**AIM OF THE EXERCISE:** Retype, word for word, every line from the one holding "The Keyboard controller have" through the one holding "and **S** is" in the entries below, both included, and only those lines.

Records from a data collection:
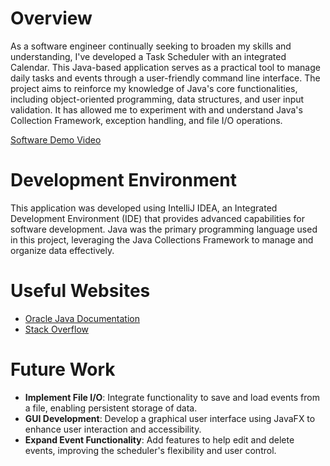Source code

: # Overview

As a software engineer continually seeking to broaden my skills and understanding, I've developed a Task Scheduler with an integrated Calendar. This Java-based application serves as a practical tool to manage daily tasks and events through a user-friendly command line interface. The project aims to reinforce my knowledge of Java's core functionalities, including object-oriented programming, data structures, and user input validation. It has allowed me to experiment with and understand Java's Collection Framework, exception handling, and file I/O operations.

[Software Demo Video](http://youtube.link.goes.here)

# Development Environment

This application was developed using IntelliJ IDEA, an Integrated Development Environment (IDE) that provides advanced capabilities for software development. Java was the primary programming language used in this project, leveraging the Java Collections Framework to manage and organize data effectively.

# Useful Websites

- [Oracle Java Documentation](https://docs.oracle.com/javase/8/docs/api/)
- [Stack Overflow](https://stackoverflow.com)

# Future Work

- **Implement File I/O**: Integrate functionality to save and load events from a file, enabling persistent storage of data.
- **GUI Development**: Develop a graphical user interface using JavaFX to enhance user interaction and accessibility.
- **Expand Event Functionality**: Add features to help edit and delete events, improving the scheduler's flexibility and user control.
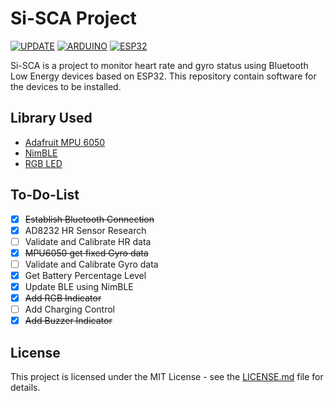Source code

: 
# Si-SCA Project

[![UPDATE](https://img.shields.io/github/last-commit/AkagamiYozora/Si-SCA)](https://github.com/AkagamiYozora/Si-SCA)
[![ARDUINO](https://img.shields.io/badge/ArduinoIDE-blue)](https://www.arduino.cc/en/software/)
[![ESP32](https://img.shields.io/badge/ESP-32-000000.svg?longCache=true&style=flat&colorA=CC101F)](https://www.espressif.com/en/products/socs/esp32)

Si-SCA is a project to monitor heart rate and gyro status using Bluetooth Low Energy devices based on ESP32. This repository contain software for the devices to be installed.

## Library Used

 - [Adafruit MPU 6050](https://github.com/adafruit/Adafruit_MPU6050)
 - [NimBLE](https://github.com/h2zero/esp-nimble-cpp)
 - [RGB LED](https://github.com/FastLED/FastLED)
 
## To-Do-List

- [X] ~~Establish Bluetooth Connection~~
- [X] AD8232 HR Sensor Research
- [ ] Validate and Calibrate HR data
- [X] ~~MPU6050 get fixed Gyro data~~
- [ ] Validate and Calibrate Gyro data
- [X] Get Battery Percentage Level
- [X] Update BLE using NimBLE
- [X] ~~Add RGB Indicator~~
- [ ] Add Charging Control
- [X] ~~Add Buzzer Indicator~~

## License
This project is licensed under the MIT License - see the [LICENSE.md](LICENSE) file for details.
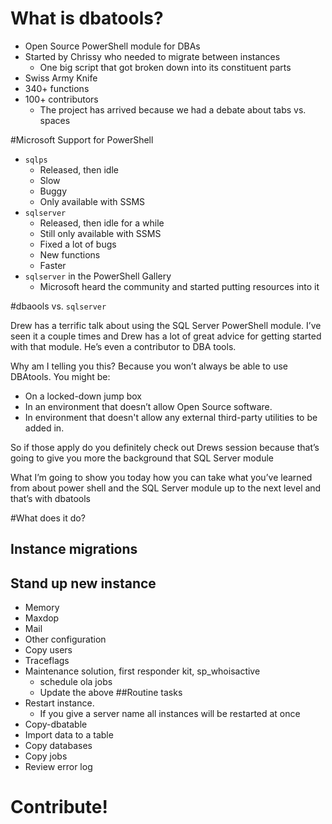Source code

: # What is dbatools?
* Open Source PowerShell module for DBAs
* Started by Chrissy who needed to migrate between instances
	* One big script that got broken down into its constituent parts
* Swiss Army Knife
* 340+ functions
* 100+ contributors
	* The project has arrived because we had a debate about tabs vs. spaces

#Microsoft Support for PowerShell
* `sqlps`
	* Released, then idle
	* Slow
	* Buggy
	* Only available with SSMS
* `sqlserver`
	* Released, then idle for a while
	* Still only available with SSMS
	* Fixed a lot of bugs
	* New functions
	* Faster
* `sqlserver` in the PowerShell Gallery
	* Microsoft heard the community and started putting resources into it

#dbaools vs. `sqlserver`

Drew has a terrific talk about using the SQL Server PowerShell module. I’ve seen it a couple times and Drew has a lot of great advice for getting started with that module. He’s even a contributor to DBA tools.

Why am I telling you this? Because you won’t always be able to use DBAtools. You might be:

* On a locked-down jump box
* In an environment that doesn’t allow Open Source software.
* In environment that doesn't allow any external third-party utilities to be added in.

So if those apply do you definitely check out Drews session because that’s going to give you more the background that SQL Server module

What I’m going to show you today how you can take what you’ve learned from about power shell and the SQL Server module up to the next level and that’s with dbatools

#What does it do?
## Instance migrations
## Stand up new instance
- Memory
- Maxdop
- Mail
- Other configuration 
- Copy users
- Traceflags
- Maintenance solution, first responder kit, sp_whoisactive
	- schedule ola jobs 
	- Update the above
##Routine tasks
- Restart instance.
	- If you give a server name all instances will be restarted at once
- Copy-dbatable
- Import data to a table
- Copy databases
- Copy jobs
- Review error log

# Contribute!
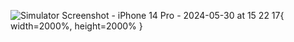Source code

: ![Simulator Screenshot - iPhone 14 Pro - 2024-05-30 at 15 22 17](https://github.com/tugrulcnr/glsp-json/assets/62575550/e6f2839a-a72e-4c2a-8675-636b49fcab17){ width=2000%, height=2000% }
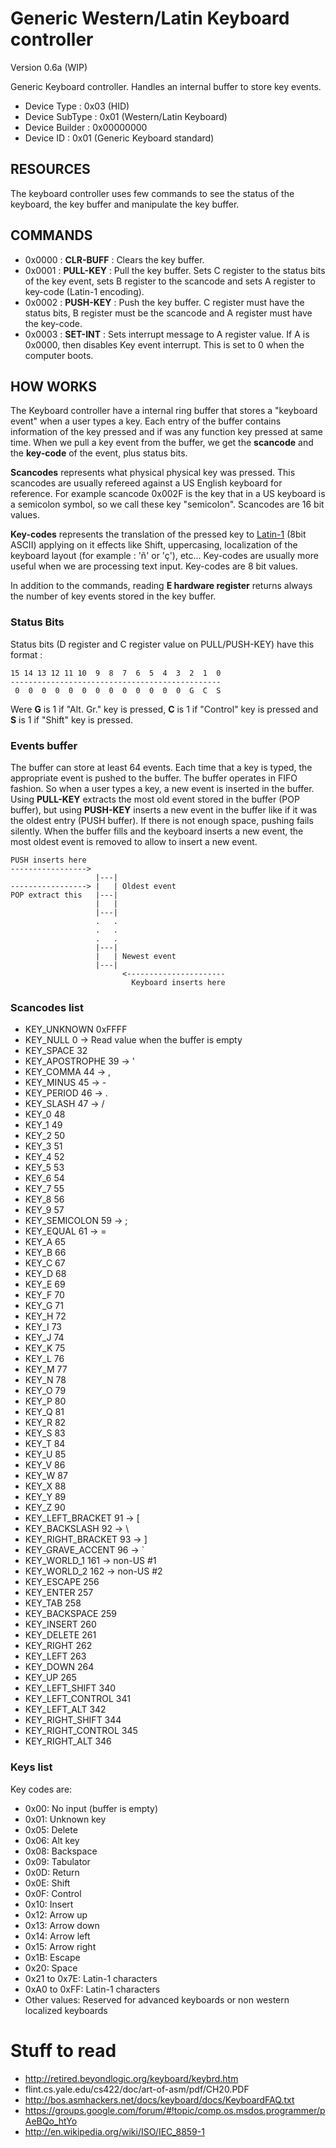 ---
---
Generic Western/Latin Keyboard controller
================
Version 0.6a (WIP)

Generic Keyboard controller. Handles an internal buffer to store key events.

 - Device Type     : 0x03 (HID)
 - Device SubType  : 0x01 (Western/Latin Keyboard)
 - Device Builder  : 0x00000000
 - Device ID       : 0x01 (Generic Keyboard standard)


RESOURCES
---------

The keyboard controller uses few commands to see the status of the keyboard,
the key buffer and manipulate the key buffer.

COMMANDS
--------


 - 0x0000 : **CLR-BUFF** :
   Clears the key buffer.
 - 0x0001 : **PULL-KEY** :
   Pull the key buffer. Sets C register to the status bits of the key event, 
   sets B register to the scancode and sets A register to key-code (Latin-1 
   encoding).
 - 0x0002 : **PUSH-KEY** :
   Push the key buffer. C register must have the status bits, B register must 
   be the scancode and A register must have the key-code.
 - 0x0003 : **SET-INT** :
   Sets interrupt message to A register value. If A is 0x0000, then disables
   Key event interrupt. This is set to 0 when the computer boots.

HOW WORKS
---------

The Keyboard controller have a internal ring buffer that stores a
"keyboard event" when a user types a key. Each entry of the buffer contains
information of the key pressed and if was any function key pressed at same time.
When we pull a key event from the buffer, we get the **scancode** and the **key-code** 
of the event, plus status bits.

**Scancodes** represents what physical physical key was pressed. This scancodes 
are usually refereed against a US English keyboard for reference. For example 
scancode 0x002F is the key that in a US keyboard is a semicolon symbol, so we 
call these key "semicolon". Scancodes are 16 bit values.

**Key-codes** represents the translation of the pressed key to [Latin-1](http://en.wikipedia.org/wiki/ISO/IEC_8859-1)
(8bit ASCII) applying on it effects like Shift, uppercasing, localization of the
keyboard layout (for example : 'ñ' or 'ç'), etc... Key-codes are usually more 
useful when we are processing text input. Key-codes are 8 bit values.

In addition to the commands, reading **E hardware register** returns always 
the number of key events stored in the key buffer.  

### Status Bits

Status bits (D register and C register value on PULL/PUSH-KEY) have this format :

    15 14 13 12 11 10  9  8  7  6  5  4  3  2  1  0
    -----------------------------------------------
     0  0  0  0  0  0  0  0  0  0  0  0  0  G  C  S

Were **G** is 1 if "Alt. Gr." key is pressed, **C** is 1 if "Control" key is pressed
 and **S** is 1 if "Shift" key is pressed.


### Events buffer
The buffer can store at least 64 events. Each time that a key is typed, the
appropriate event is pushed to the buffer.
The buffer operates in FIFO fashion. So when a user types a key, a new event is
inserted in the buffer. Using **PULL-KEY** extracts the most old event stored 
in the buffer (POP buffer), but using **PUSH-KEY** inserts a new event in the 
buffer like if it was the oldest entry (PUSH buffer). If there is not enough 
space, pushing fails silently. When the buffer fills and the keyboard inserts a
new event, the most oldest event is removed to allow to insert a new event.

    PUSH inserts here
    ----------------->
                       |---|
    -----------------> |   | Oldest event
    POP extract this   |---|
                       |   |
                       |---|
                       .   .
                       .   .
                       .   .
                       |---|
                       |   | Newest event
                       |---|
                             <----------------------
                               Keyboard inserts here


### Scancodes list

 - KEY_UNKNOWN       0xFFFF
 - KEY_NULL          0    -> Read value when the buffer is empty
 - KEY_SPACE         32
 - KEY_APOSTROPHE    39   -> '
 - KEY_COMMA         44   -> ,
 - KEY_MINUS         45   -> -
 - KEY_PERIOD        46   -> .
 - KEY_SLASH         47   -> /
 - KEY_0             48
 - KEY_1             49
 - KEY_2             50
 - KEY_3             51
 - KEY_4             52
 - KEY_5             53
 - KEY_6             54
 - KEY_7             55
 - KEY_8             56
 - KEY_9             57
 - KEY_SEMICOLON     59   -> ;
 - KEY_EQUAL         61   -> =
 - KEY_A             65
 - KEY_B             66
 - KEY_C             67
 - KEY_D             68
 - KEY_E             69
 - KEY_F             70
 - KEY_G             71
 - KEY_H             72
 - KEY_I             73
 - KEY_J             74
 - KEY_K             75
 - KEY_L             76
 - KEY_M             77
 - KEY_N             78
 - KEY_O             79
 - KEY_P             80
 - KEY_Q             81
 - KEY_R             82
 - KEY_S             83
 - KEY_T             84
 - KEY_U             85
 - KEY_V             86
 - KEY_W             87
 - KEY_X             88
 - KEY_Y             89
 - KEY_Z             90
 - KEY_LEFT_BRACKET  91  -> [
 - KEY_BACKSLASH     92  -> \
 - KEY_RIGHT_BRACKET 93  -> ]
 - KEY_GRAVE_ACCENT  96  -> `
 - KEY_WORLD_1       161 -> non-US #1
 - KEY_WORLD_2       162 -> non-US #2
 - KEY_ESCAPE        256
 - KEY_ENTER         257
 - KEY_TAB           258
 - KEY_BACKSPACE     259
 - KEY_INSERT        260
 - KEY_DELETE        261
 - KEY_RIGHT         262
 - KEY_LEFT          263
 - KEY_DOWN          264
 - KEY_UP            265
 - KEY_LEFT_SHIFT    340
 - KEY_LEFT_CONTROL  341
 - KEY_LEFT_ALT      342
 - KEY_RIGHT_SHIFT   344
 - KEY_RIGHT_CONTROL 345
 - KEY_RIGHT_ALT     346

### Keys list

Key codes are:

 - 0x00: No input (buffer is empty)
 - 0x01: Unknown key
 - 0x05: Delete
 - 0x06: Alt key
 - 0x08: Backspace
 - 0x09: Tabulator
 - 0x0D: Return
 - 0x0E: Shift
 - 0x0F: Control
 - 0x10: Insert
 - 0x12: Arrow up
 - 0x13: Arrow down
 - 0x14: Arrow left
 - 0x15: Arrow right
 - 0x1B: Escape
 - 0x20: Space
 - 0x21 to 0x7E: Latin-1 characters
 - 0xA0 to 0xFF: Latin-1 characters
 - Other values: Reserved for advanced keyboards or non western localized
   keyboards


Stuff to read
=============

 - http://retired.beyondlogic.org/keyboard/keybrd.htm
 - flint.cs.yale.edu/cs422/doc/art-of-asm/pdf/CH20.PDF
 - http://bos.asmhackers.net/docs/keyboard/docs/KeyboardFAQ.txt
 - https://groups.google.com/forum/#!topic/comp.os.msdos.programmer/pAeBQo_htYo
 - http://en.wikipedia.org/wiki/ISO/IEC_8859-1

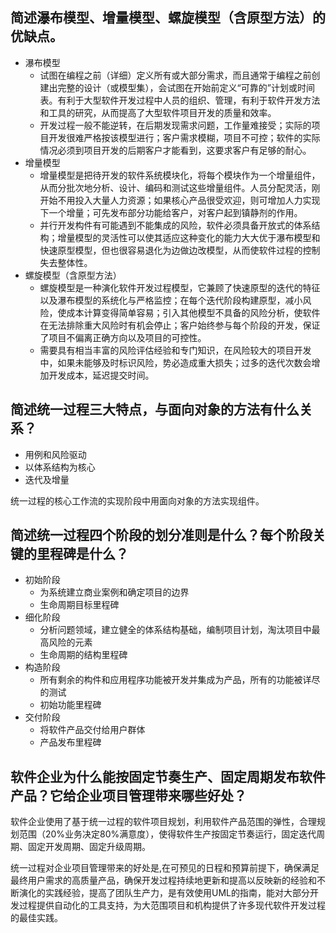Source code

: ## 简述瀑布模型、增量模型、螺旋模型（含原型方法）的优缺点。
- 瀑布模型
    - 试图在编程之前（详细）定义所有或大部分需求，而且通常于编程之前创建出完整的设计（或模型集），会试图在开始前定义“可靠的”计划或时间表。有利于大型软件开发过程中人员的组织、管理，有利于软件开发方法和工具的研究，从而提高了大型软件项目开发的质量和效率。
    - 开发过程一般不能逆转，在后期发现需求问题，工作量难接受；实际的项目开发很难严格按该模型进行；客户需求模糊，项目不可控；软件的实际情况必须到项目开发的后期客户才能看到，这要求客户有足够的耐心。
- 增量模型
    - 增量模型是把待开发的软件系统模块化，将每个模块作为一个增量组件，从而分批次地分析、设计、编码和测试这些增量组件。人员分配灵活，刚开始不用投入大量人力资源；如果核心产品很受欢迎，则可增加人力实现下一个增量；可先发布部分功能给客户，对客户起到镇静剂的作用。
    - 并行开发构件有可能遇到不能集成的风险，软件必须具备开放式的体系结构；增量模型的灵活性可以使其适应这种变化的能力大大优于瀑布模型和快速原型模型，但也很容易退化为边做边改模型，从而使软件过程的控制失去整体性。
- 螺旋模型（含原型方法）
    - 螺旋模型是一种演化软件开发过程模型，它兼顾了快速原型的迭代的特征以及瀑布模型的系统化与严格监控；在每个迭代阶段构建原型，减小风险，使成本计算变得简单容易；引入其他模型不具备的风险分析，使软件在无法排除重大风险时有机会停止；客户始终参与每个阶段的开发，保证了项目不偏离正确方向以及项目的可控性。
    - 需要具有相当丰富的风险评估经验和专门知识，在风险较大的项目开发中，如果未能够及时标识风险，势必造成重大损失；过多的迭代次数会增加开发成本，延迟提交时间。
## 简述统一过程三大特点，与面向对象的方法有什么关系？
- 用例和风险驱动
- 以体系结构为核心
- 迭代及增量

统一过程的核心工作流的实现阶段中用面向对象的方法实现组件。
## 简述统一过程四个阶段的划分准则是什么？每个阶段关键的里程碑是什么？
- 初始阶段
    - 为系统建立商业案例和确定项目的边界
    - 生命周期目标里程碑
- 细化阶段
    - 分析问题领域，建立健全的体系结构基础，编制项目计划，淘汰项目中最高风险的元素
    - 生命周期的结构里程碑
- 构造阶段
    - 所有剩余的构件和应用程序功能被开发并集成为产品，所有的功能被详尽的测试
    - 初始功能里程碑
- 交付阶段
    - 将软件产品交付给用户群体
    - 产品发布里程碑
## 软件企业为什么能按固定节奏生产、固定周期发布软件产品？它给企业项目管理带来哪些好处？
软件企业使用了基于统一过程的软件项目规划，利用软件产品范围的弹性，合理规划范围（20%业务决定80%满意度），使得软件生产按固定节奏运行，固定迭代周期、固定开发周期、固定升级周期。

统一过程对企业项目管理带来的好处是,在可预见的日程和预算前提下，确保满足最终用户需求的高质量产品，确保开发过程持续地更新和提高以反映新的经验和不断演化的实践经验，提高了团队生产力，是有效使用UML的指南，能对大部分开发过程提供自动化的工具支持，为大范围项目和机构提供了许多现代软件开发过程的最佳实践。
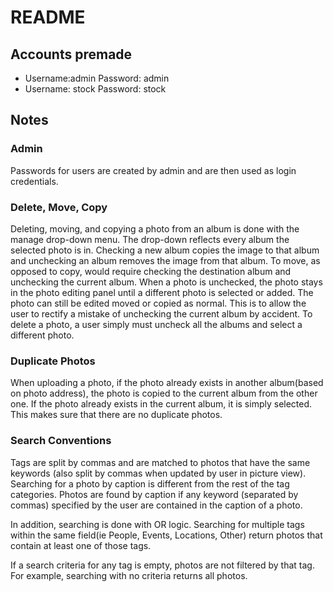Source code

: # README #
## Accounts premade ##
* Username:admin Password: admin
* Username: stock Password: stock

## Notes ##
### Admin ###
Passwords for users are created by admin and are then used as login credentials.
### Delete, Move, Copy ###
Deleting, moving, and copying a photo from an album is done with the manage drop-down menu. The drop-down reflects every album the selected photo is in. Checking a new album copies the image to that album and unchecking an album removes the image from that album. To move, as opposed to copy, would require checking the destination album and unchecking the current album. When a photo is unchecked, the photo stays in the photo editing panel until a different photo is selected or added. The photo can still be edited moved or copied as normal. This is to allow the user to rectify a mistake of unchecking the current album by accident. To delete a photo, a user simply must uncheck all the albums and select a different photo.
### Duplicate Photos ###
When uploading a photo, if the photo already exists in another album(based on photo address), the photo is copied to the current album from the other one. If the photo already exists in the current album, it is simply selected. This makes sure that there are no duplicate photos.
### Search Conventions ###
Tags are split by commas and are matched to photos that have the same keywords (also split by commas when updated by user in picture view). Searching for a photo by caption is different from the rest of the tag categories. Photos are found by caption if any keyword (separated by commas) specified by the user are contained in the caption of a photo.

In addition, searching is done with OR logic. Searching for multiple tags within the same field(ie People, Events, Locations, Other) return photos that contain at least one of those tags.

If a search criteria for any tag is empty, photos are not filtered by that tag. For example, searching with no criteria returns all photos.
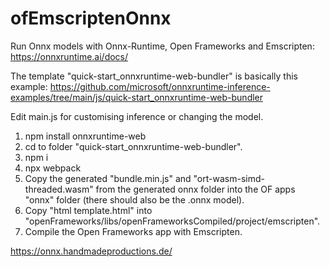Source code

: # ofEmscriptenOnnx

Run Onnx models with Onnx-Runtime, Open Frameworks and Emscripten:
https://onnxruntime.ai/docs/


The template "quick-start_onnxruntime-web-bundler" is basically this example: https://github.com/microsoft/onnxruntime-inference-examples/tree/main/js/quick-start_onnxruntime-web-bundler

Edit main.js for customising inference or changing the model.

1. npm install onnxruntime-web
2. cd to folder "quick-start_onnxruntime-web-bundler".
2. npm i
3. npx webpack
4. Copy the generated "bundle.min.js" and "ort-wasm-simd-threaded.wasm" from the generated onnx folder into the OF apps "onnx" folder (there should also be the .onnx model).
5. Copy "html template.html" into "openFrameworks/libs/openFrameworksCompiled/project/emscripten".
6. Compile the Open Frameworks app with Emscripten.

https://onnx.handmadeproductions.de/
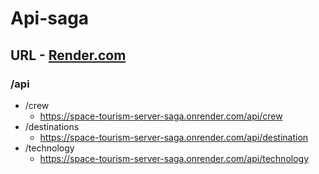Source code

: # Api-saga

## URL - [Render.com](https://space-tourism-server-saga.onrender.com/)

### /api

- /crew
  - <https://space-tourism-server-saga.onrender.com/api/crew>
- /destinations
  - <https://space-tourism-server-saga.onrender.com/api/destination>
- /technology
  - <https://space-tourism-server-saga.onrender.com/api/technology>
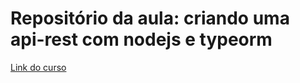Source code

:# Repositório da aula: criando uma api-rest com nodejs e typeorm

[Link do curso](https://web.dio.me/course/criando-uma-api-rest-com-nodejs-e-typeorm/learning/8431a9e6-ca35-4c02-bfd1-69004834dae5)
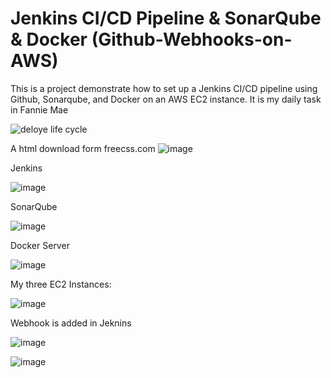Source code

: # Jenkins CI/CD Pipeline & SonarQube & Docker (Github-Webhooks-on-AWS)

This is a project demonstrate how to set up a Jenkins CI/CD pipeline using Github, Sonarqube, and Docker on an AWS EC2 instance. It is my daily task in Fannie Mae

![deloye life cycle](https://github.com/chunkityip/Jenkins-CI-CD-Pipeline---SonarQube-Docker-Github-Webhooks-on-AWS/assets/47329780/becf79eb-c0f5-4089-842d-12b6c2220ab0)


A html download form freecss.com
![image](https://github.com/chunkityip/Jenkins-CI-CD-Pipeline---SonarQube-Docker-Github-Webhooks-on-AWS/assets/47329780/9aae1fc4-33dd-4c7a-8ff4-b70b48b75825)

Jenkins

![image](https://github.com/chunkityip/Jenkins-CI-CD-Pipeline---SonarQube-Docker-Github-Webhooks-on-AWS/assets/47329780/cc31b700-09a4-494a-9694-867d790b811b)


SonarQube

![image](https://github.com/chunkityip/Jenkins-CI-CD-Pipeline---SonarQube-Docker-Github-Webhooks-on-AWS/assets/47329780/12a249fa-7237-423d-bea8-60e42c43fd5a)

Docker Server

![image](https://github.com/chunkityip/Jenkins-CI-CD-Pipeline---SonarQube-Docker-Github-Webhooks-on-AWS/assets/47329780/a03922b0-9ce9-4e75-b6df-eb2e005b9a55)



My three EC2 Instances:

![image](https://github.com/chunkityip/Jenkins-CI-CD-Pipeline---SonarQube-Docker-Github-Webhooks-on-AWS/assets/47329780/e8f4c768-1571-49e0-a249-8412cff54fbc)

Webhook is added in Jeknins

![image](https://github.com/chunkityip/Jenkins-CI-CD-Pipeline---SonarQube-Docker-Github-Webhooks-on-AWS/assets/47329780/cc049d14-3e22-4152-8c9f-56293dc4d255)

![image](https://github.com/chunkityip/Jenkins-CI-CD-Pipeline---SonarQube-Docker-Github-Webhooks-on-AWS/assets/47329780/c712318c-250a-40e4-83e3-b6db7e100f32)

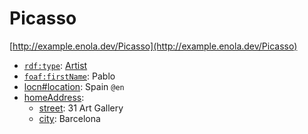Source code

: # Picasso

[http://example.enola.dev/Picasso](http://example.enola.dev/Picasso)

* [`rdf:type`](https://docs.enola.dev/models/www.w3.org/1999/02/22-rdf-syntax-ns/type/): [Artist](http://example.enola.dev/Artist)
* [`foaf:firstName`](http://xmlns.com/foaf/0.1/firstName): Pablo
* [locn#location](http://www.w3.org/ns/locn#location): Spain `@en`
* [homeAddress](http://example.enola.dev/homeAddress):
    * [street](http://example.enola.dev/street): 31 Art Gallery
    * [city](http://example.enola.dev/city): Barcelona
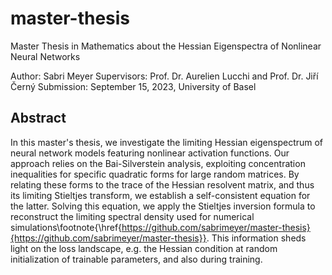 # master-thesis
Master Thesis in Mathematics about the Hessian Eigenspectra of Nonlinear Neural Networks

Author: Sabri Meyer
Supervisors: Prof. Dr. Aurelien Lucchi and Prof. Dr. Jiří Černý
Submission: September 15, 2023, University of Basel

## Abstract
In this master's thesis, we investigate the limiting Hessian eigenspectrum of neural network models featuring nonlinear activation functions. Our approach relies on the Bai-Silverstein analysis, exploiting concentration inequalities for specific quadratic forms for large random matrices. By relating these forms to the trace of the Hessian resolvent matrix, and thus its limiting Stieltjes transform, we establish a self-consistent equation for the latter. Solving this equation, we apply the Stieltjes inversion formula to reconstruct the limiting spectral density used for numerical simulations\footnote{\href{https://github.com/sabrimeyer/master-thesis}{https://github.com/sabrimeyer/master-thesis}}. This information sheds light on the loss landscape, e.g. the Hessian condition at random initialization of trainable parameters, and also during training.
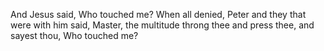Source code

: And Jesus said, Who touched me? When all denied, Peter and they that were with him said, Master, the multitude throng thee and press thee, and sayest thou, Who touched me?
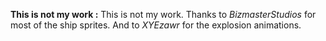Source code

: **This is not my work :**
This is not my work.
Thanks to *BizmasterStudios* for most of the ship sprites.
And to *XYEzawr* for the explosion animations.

**ANSWER FOR THIS EXERCISE:**
The Keyboard controller have a internal ring buffer that stores a
"keyboard event" when a user types a key. Each entry of the buffer contains
information of the key pressed and if was any function key pressed at same time.
When we pull a key event from the buffer, we get the **scancode** and the **key-code** 
of the event, plus status bits.

**Scancodes** represents what physical physical key was pressed. This scancodes 
are usually refereed against a US English keyboard for reference. For example 
scancode 0x002F is the key that in a US keyboard is a semicolon symbol, so we 
call these key "semicolon". Scancodes are 16 bit values.

**Key-codes** represents the translation of the pressed key to [Latin-1](http://en.wikipedia.org/wiki/ISO/IEC_8859-1)
(8bit ASCII) applying on it effects like Shift, uppercasing, localization of the
keyboard layout (for example : 'ñ' or 'ç'), etc... Key-codes are usually more 
useful when we are processing text input. Key-codes are 8 bit values.

In addition to the commands, reading **E hardware register** returns always 
the number of key events stored in the key buffer.  

### Status Bits

Status bits (D register and C register value on PULL/PUSH-KEY) have this format :

    15 14 13 12 11 10  9  8  7  6  5  4  3  2  1  0
    -----------------------------------------------
     0  0  0  0  0  0  0  0  0  0  0  0  0  G  C  S

Were **G** is 1 if "Alt. Gr." key is pressed, **C** is 1 if "Control" key is pressed
 and **S** is 1 if "Shift" key is pressed.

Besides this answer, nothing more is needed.